**TASK OBJECTIVE**. Set each record down exactly, excluding all images.

** Opening PROVIDED MATERIAL block **

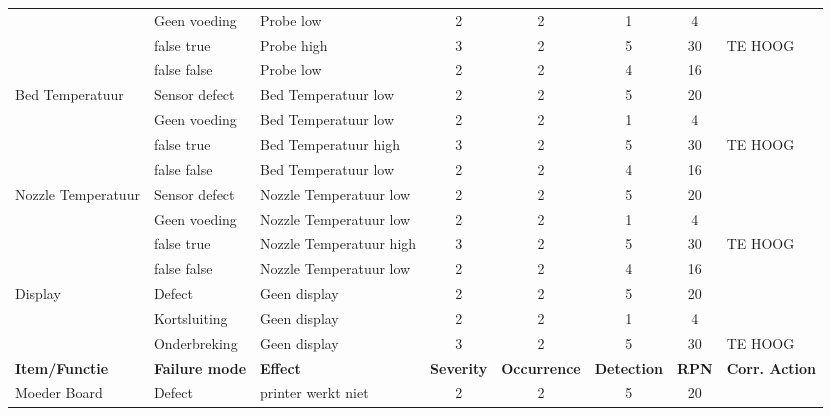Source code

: \documentclass{article}
\begin{document}
\begin{landscape}
\begin{longtable}{|l|l|l|c|c|c|c|l|}
                                            & Geen voeding      & Probe low  & 2 & 2 & 1 &  4 & \\
                                            & false true        & Probe high & 3 & 2 & 5 & 30 & TE HOOG \\
                                            & false false       & Probe low  & 2 & 2 & 4 & 16 & \\ 
                                            \hline
        \multirow{4}{*}{Bed Temperatuur}    & Sensor defect     & Bed Temperatuur low  & 2 & 2 & 5 & 20 & \\
                                            & Geen voeding      & Bed Temperatuur low  & 2 & 2 & 1 &  4 & \\
                                            & false true        & Bed Temperatuur high & 3 & 2 & 5 & 30 & TE HOOG \\
                                            & false false       & Bed Temperatuur low  & 2 & 2 & 4 & 16 & \\ 
                                            \hline
        \multirow{4}{*}{Nozzle Temperatuur} & Sensor defect     & Nozzle Temperatuur low  & 2 & 2 & 5 & 20 & \\
                                            & Geen voeding      & Nozzle Temperatuur low  & 2 & 2 & 1 &  4 & \\
                                            & false true        & Nozzle Temperatuur high & 3 & 2 & 5 & 30 & TE HOOG \\
                                            & false false       & Nozzle Temperatuur low  & 2 & 2 & 4 & 16 & \\ 
                                            \hline          
        \multirow{3}{*}{Display}            & Defect            & Geen display  & 2 & 2 & 5 & 20 & \\ 
                                            & Kortsluiting      & Geen display  & 2 & 2 & 1 &  4 & \\
                                            & Onderbreking      & Geen display  & 3 & 2 & 5 & 30 & TE HOOG \\
                                            \hline 
        \newpage
        \hline
        \textbf{Item/Functie} & \textbf{Failure mode} & \textbf{Effect} & \textbf{Severity} & \textbf{Occurrence} & \textbf{Detection} & \textbf{RPN} & \textbf{Corr. Action} \\ \hline
        \multirow{15}{*}{Moeder Board}      & Defect                    & printer werkt niet        & 2 & 2 & 5 & 20 & \\

\end{longtable}
\end{landscape}
\end{document}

** Closing PROVIDED MATERIAL block **

**ANSWER SPACE**.
Source code

: \documentclass{article}
\begin{document}
\begin{landscape}
\begin{longtable}{|l|l|l|c|c|c|c|l|}
                                            & Geen voeding      & Probe low  & 2 & 2 & 1 &  4 & \\
                                            & false true        & Probe high & 3 & 2 & 5 & 30 & TE HOOG \\
                                            & false false       & Probe low  & 2 & 2 & 4 & 16 & \\ 
                                            \hline
        \multirow{4}{*}{Bed Temperatuur}    & Sensor defect     & Bed Temperatuur low  & 2 & 2 & 5 & 20 & \\
                                            & Geen voeding      & Bed Temperatuur low  & 2 & 2 & 1 &  4 & \\
                                            & false true        & Bed Temperatuur high & 3 & 2 & 5 & 30 & TE HOOG \\
                                            & false false       & Bed Temperatuur low  & 2 & 2 & 4 & 16 & \\ 
                                            \hline
        \multirow{4}{*}{Nozzle Temperatuur} & Sensor defect     & Nozzle Temperatuur low  & 2 & 2 & 5 & 20 & \\
                                            & Geen voeding      & Nozzle Temperatuur low  & 2 & 2 & 1 &  4 & \\
                                            & false true        & Nozzle Temperatuur high & 3 & 2 & 5 & 30 & TE HOOG \\
                                            & false false       & Nozzle Temperatuur low  & 2 & 2 & 4 & 16 & \\ 
                                            \hline          
        \multirow{3}{*}{Display}            & Defect            & Geen display  & 2 & 2 & 5 & 20 & \\ 
                                            & Kortsluiting      & Geen display  & 2 & 2 & 1 &  4 & \\
                                            & Onderbreking      & Geen display  & 3 & 2 & 5 & 30 & TE HOOG \\
                                            \hline 
        \newpage
        \hline
        \textbf{Item/Functie} & \textbf{Failure mode} & \textbf{Effect} & \textbf{Severity} & \textbf{Occurrence} & \textbf{Detection} & \textbf{RPN} & \textbf{Corr. Action} \\ \hline
        \multirow{15}{*}{Moeder Board}      & Defect                    & printer werkt niet        & 2 & 2 & 5 & 20 & \\

\end{longtable}
\end{landscape}
\end{document}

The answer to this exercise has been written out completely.